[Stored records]

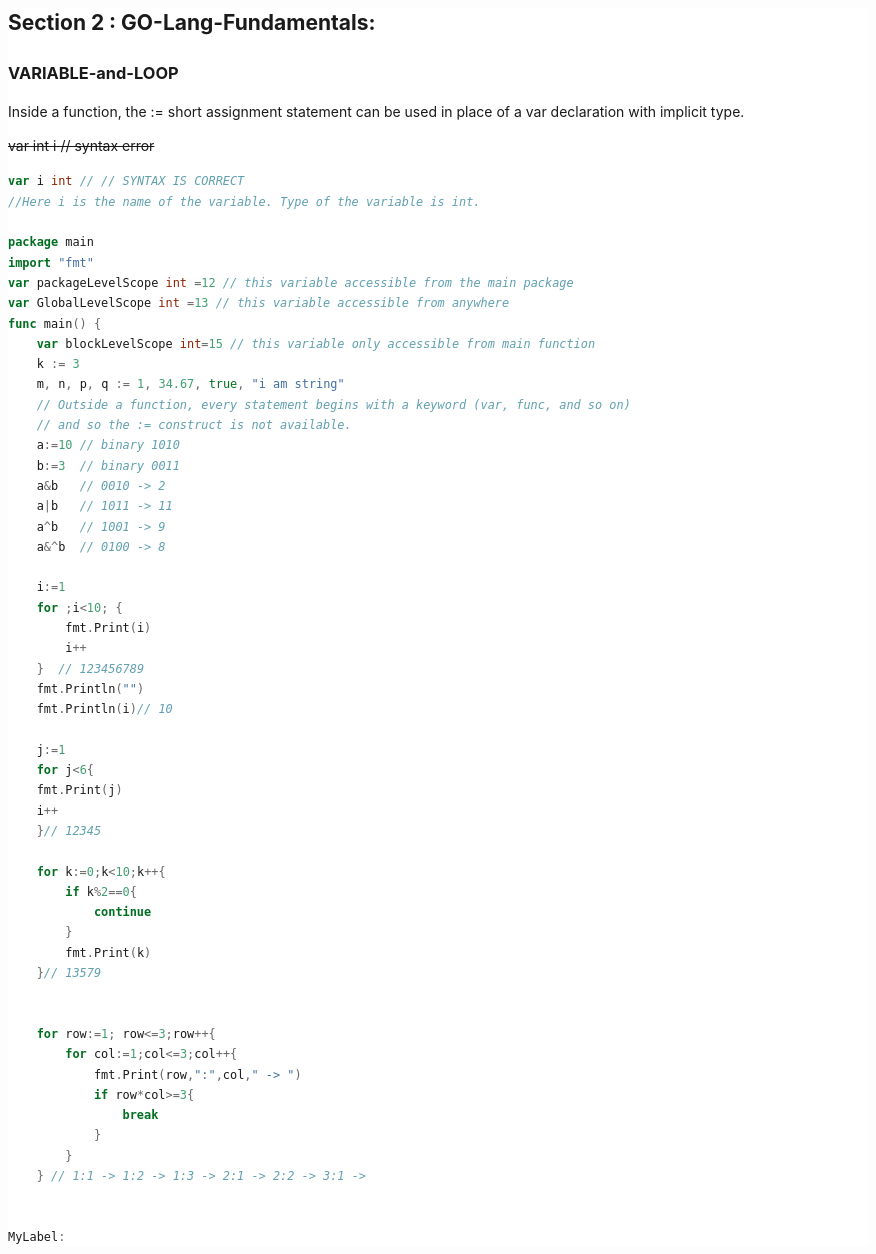 

## Section 2 : GO-Lang-Fundamentals:

	
### VARIABLE-and-LOOP 
Inside a function, the := short assignment statement can be used in place of a var declaration with implicit type.

~~var int i  // syntax error~~
```go
var i int // // SYNTAX IS CORRECT
//Here i is the name of the variable. Type of the variable is int. 

package main
import "fmt"
var packageLevelScope int =12 // this variable accessible from the main package
var GlobalLevelScope int =13 // this variable accessible from anywhere
func main() {
	var blockLevelScope int=15 // this variable only accessible from main function
	k := 3 
	m, n, p, q := 1, 34.67, true, "i am string"
	// Outside a function, every statement begins with a keyword (var, func, and so on)
	// and so the := construct is not available.
	a:=10 // binary 1010
	b:=3  // binary 0011
	a&b   // 0010 -> 2
	a|b   // 1011 -> 11
	a^b   // 1001 -> 9
	a&^b  // 0100 -> 8

	i:=1
	for ;i<10; {
		fmt.Print(i)
		i++
	}  // 123456789
	fmt.Println("")
	fmt.Println(i)// 10

	j:=1
	for j<6{
	fmt.Print(j)
	i++
	}// 12345

	for k:=0;k<10;k++{
		if k%2==0{
			continue
		}
		fmt.Print(k)
	}// 13579


	for row:=1; row<=3;row++{
		for col:=1;col<=3;col++{
			fmt.Print(row,":",col," -> ")
			if row*col>=3{
				break 
			}
		}
	} // 1:1 -> 1:2 -> 1:3 -> 2:1 -> 2:2 -> 3:1 -> 


MyLabel:
```
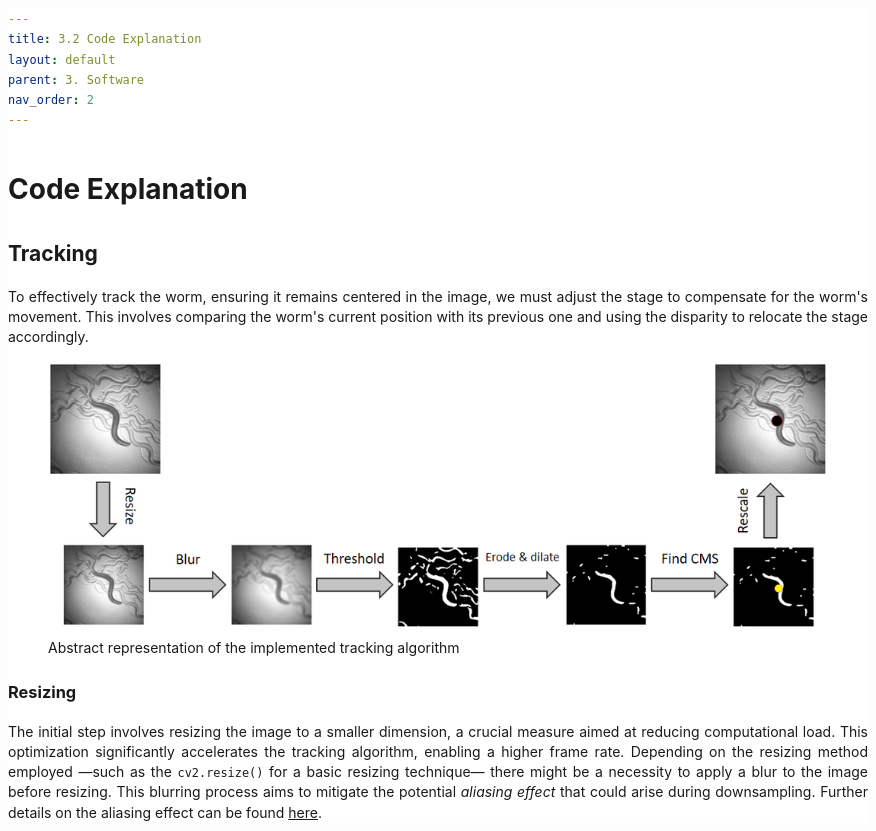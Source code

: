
 ```yaml
---
title: 3.2 Code Explanation
layout: default
parent: 3. Software
nav_order: 2
---
```


# Code Explanation

## Tracking
<p align="justify">
    To effectively track the worm, ensuring it remains centered in the image, we must adjust the stage to compensate for the worm's movement. This involves comparing the worm's current position with its previous one and using the disparity to relocate the stage accordingly.
</p>

<figure class="center-figure">
    <img src="../custom_assets/images/tracking/track_pipeline.png" alt="Worm tracking pipeline">
    <figcaption>Abstract representation of the implemented tracking algorithm</figcaption>
</figure>


### Resizing
<p align="justify">
    The initial step involves resizing the image to a smaller dimension, a crucial measure aimed at reducing computational load. This optimization significantly accelerates the tracking algorithm, enabling a higher frame rate. Depending on the resizing method employed —such as the <code>cv2.resize()</code> for a basic resizing technique— there might be a necessity to apply a blur to the image before resizing. This blurring process aims to mitigate the potential <i>aliasing effect</i> that could arise during downsampling. Further details on the aliasing effect can be found <a href="https://en.wikipedia.org/wiki/Aliasing">here</a>.
</p>
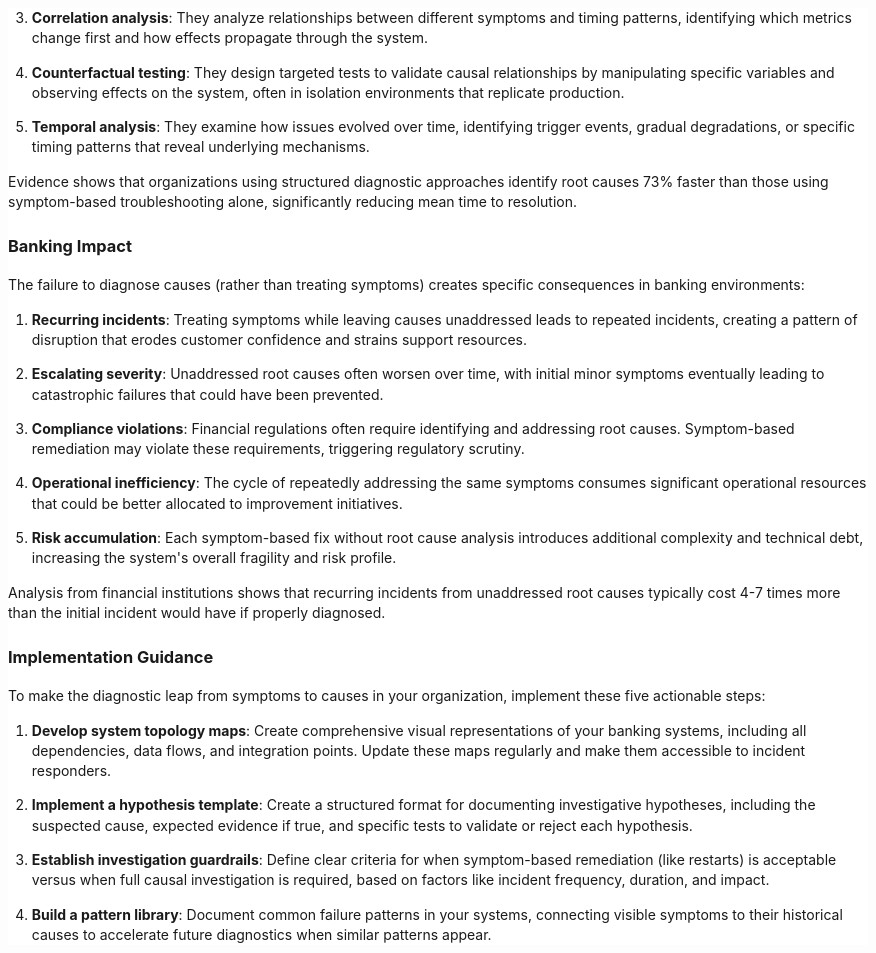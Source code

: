 3. **Correlation analysis**: They analyze relationships between different symptoms and timing patterns, identifying which metrics change first and how effects propagate through the system.

4. **Counterfactual testing**: They design targeted tests to validate causal relationships by manipulating specific variables and observing effects on the system, often in isolation environments that replicate production.

5. **Temporal analysis**: They examine how issues evolved over time, identifying trigger events, gradual degradations, or specific timing patterns that reveal underlying mechanisms.

Evidence shows that organizations using structured diagnostic approaches identify root causes 73% faster than those using symptom-based troubleshooting alone, significantly reducing mean time to resolution.

### Banking Impact

The failure to diagnose causes (rather than treating symptoms) creates specific consequences in banking environments:

1. **Recurring incidents**: Treating symptoms while leaving causes unaddressed leads to repeated incidents, creating a pattern of disruption that erodes customer confidence and strains support resources.

2. **Escalating severity**: Unaddressed root causes often worsen over time, with initial minor symptoms eventually leading to catastrophic failures that could have been prevented.

3. **Compliance violations**: Financial regulations often require identifying and addressing root causes. Symptom-based remediation may violate these requirements, triggering regulatory scrutiny.

4. **Operational inefficiency**: The cycle of repeatedly addressing the same symptoms consumes significant operational resources that could be better allocated to improvement initiatives.

5. **Risk accumulation**: Each symptom-based fix without root cause analysis introduces additional complexity and technical debt, increasing the system's overall fragility and risk profile.

Analysis from financial institutions shows that recurring incidents from unaddressed root causes typically cost 4-7 times more than the initial incident would have if properly diagnosed.

### Implementation Guidance

To make the diagnostic leap from symptoms to causes in your organization, implement these five actionable steps:

1. **Develop system topology maps**: Create comprehensive visual representations of your banking systems, including all dependencies, data flows, and integration points. Update these maps regularly and make them accessible to incident responders.

2. **Implement a hypothesis template**: Create a structured format for documenting investigative hypotheses, including the suspected cause, expected evidence if true, and specific tests to validate or reject each hypothesis.

3. **Establish investigation guardrails**: Define clear criteria for when symptom-based remediation (like restarts) is acceptable versus when full causal investigation is required, based on factors like incident frequency, duration, and impact.

4. **Build a pattern library**: Document common failure patterns in your systems, connecting visible symptoms to their historical causes to accelerate future diagnostics when similar patterns appear.
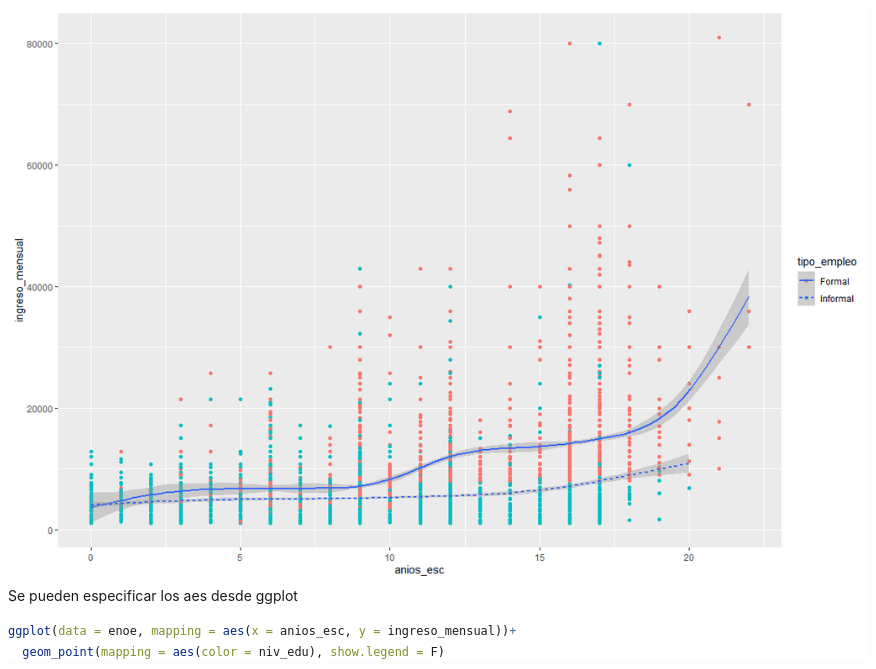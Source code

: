 ![](GGPlot2_files/figure-gfm/unnamed-chunk-20-1.png) Se pueden
especificar los aes desde ggplot

``` r
ggplot(data = enoe, mapping = aes(x = anios_esc, y = ingreso_mensual))+
  geom_point(mapping = aes(color = niv_edu), show.legend = F)
```
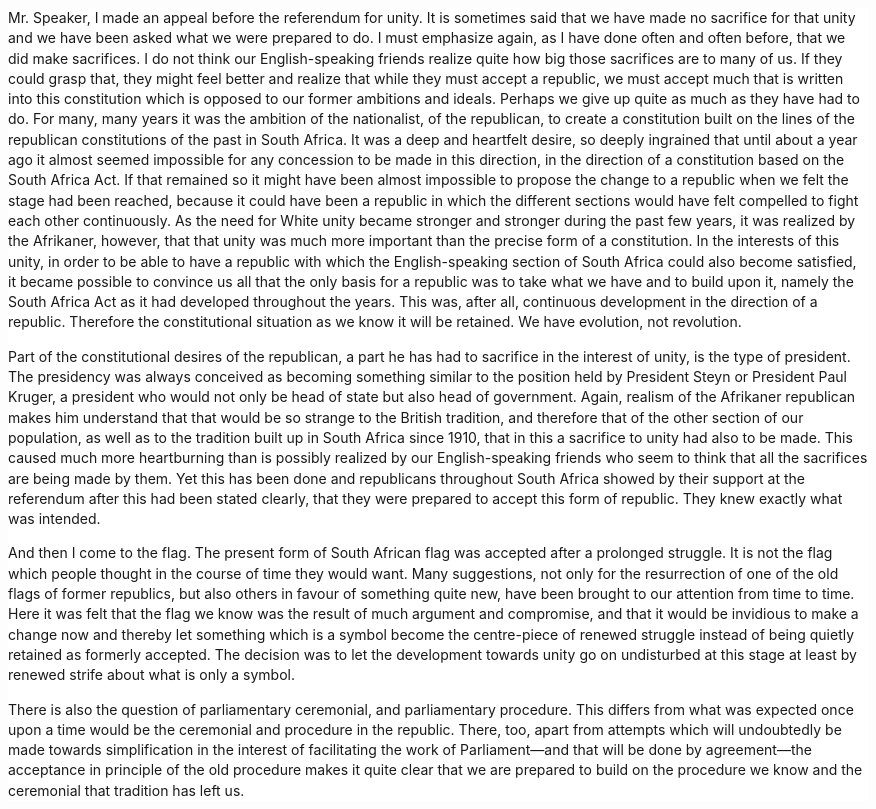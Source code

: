 <p>Mr. Speaker, I made an appeal before the referendum for unity. It is sometimes said that we have made no sacrifice for that unity and we have been asked what we were prepared to do. I must emphasize again, as I have done often and often before, that we did make sacrifices. I do not think our English-speaking friends realize quite how big those sacrifices are to many of us. If they could grasp that, they might feel better and realize that while they must accept a republic, we must accept much that is written into this constitution which is opposed to our former ambitions and ideals. Perhaps we give up quite as much as they have had to do. For many, many years it was the ambition of the nationalist, of the republican, to create a constitution built on the lines of the republican constitutions of the past in South Africa. It was a deep and heartfelt desire, so deeply ingrained that until about a year ago it almost seemed impossible for any concession to be made in this direction, in the direction of a constitution based on the South Africa Act. If that remained so it might have been almost impossible to propose the change to a republic when we felt the stage had been reached, because it could have been a republic in which the different sections would have felt compelled to fight each other continuously. As the need for White unity became stronger and stronger during the past few years, it was realized by the Afrikaner, however, that that unity was much more important than the precise form of a constitution. In the interests of this unity, in order to be able to have a republic with which the English-speaking section of South Africa could also become satisfied, it became possible to convince us all that the only basis for a republic was to take what we have and to build upon it, namely the South Africa Act as it had developed throughout the years. This was, after all, continuous development in the direction of a republic. Therefore the constitutional situation as we know it will be retained. We have evolution, not revolution.</p>

<p>Part of the constitutional desires of the republican, a part he has had to sacrifice in the interest of unity, is the type of president. The presidency was always conceived as becoming something similar to the position held by President Steyn or President Paul Kruger, a president who would not only be head of state but also head of government. Again, realism of the Afrikaner republican makes him understand that that would be so strange to the British tradition, and therefore that of the other section of our population, as well as to the tradition built up in South Africa since 1910, that in this a sacrifice to unity had also to be made. This caused much more heartburning than is possibly realized by our English-speaking friends who seem to think that all the sacrifices are being made by them. Yet this has been done and republicans throughout South Africa showed by their support at the referendum after this had been stated clearly, that they were prepared to accept this form of republic. They knew exactly what was intended.</p>

<p>And then I come to the flag. The present form of South African flag was accepted after a prolonged struggle. It is not the flag which people thought in the course of time they would want. Many suggestions, not only for the resurrection of one of the old flags of former republics, but also others in favour of something quite new, have been brought to our attention from time to time. Here it was felt that the flag we know was the result of much argument and compromise, and that it would be invidious to make a change now and thereby let something which is a symbol become the centre-piece of renewed struggle instead of being quietly retained as formerly accepted. The decision was to let the development towards unity go on undisturbed at this stage at least by renewed strife about what is only a symbol.</p>

<p>There is also the question of parliamentary ceremonial, and parliamentary procedure. This differs from what was expected once upon a time would be the ceremonial and procedure in the republic. There, too, apart from attempts which will undoubtedly be made towards simplification in the interest of facilitating the work of Parliament&#x2014;and that will be done by agreement&#x2014;the acceptance in principle of the old procedure makes it quite clear that we are prepared to build on the procedure we know and the ceremonial that tradition has left us.</p>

* Problem to work on *
All that is required is the number of lines in the data above that contain the word "figure".

* Your response *
3